Ulrich développe un thème central dans sa contemplation de l’être qui est la gratuité. La réalité concrète comporte un caractère de pauvreté, elle ne subsiste pas, elle est éphémère et contingente, parfois elle est frustrée dans sa capacité de déploiement. Mais elle n’est pas pour autant inutile. Elle aurait pu ne pas exister, d’un côté elle est un rien, mais un rien qui reçoit l’être et qui y participe gratuitement. Le fait d’avoir reçu l’être nous ouvre un chemin de contemplation du réel. Il n’est pas un objet inerte dont je peux disposer à ma guise, il est d’abord un don que je ne peux recevoir qu’en reconnaissant qu’il n’est pas à livrer à mon arbitraire mais qu’il est un mystère, porteur d’un sens caché et abyssal, il est à la fois complet et simple mais n’est pas replié sur lui-même, il est médiation, don de soi, ouverture, communication. Il est riche en se donnant et en étant fécond et à la fois il est pauvre en se recevant. Ulrich parle de « devenir soi-même en se recevant soi-même ». La philosophie n’est pas pour Ulrich une considération intellectuelle mais une activité vitale et existentielle de contemplation.

Cette convertibilité de l’être et du rien fait dire à Ulrich que l’être est don gratuit, l’être est amour et qu’il ne peut être perçu, accueilli, compris que dans l’amour. L’acte fondamental de l’homme est de reconnaître le oui à l’être qui précède et fonde son existence.

Doit-on être expert en métaphysique pour ouvrir ce livre?
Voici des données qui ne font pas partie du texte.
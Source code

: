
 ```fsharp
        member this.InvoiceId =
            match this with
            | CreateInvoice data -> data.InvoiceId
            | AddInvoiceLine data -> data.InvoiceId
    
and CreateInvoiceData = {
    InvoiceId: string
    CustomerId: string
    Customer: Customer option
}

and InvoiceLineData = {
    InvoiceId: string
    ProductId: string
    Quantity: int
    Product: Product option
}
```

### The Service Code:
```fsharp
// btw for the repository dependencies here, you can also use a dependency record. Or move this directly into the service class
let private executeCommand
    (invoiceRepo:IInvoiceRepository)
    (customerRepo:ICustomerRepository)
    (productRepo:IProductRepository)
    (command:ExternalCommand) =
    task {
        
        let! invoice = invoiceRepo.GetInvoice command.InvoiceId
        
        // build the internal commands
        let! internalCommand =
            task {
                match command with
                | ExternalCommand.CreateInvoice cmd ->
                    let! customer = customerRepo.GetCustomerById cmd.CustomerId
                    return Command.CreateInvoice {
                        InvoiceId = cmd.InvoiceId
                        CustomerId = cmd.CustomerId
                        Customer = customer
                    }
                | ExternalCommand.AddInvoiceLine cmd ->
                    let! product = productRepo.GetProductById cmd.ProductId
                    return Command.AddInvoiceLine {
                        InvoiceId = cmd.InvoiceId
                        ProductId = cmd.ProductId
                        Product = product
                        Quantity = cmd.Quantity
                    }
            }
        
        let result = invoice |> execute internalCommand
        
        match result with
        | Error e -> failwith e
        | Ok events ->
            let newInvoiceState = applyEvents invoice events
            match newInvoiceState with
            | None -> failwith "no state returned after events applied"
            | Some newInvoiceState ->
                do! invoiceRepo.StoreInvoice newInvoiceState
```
Quels conseils donneriez- vous pour aborder l’enseignement d’Ulrich?

Dans Fides et Ratio, Jean-Paul II parle de la tragédie de la séparation entre la philosophie et la théologie qui a eu lieu à la fin du Moyen-Âge et a livré ces deux sciences à un rationalisme desséchant et rébarbatif. La pensée d’Ulrich n’est pas une pensée de « bibliothèque », mais un homme qui réfléchit avec sa chair et son sang comme il aime à le dire, une pensée éprise de la beauté du réel.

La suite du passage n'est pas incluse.